A Torre Faro recuperati i “cannoni di Garibaldi”

A Torre Faro recuperati i “cannoni di Garibaldi”

A Torre Faro recuperati i “cannoni di Garibaldi”

giovedì 28 Gennaio 2010 - 15:13

Saranno sottoposti a restauro nelle officine dell’Arsenale in vista della creazione di un polo museale a Faro per il 2011

Sono stati recuperati stamani i cannoni interrati di Capo Peloro. I reperti sono stati trasportati nelle officine dell’Arsenale militare dove saranno sottoposti al restauro in vista di una moderna sistemazione in un polo museale a Faro per il 2011, centocinquantesimo anniversario dell’Unità d’Italia. Il recupero dei cannoni è stato curato da personale del Comune di Messina, con la supervisione della Soprintendenza ai Beni Culturali e Ambientali, presenti anche per il supporto specialistico unità della Capitaneria di Porto, dell’Arsenale Militare e della Brigata Meccanizzata “Aosta”. I tre cannoni sono comunemente conosciuti come i “cannoni di Garibaldi”, attribuendo la loro presenza al campo allestito a Faro dalle truppe garibaldine difeso con numerosi cannoni posti in batteria, per la testa di ponte per lo sbarco dei Mille in Calabria.

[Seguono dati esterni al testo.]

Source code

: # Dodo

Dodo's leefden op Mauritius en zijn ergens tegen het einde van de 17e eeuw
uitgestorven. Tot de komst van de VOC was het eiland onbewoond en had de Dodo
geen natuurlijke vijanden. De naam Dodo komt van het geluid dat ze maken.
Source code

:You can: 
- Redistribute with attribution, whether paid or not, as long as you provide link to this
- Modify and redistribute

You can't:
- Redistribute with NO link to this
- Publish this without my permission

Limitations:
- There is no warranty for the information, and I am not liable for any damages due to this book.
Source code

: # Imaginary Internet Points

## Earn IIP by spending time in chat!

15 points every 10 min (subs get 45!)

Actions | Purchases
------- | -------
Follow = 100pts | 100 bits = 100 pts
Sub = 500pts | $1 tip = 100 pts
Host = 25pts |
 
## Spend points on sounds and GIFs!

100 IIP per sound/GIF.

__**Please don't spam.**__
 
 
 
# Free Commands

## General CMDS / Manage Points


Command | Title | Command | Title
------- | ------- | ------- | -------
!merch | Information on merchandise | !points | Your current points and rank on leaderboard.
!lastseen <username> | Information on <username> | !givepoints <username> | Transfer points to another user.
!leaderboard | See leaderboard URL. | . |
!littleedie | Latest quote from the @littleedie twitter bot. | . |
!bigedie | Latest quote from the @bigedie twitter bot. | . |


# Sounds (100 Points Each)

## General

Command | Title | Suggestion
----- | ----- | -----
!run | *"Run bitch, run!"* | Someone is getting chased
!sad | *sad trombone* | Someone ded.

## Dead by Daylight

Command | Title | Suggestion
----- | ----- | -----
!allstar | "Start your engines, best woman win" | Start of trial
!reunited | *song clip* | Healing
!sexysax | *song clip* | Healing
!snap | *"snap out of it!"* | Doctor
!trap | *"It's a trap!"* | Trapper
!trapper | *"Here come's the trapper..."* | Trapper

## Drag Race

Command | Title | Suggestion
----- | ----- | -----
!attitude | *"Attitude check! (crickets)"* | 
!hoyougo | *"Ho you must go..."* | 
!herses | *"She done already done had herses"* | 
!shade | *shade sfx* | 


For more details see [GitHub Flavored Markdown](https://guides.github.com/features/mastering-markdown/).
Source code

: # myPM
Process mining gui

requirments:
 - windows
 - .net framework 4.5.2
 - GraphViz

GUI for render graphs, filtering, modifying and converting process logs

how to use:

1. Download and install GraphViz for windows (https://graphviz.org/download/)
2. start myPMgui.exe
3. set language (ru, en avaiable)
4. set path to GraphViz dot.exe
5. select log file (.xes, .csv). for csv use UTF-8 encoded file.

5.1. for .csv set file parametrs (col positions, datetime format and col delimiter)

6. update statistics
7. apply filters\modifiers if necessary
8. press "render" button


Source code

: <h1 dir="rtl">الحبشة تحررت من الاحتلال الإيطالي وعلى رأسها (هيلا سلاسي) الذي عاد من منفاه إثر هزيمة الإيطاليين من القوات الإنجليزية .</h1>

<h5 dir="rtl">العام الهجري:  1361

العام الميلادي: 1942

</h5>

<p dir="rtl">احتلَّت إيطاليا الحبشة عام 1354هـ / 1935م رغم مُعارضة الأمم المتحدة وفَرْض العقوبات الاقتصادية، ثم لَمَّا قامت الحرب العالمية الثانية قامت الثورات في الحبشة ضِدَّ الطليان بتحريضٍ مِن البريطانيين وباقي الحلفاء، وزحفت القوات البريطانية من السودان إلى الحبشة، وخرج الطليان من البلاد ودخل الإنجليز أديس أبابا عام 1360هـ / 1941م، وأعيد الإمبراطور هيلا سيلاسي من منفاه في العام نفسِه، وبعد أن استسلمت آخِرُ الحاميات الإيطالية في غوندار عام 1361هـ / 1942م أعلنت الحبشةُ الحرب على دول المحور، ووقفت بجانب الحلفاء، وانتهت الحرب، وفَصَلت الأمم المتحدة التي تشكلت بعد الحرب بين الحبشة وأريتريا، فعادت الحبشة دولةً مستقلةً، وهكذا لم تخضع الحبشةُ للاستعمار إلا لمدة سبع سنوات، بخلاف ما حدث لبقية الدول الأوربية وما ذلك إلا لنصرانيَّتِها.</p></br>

Lo Stretto durante la spedizione garibaldina era pattugliato dalla flotta borbonica ed erano presenti anche navi da guerra francesi, inglesi e sarde. Dal sopralluogo effettuato nel maggio del 2007, dalla Soprintendenza del Mare, è stato valutato che si tratta di cannoni ad avancarica, databili presumibilmente tra il XVIII e il XIX secolo, non ulteriormente identificabili sulla base delle porzioni visibili. In passato furono utilizzati come bitte d’ormeggio per imbarcazioni, secondo una pratica nautica che si avviò alla fine della pirateria sulle coste del Mediterraneo, quando un certo numero di cannoni in ferro, dismessi dalle navi mercantili armate, vennero interrati nei moli o in prossimità di aree di alaggio. Frequente anche l’otturazione della bocca con un proiettile inserito a forza.

La zona di Torre Faro, a Capo Peloro – cuspide nord – orientale della Sicilia – ha infatti sempre costituito un punto strategico per la navigazione, all’imbocco dello Stretto di Messina nel quale l’incontro delle due masse d’acqua, ionica e tirrenica, provocano correnti e peculiari fenomeni idrodinamici. Le correnti dello Stretto rendevano quindi necessaria la sosta delle navi, all’ancora, in funzione delle particolari condizioni meteo-marine, ed era utile per poter salpare in sicurezza, assicurarne le cime ad affidabili punti.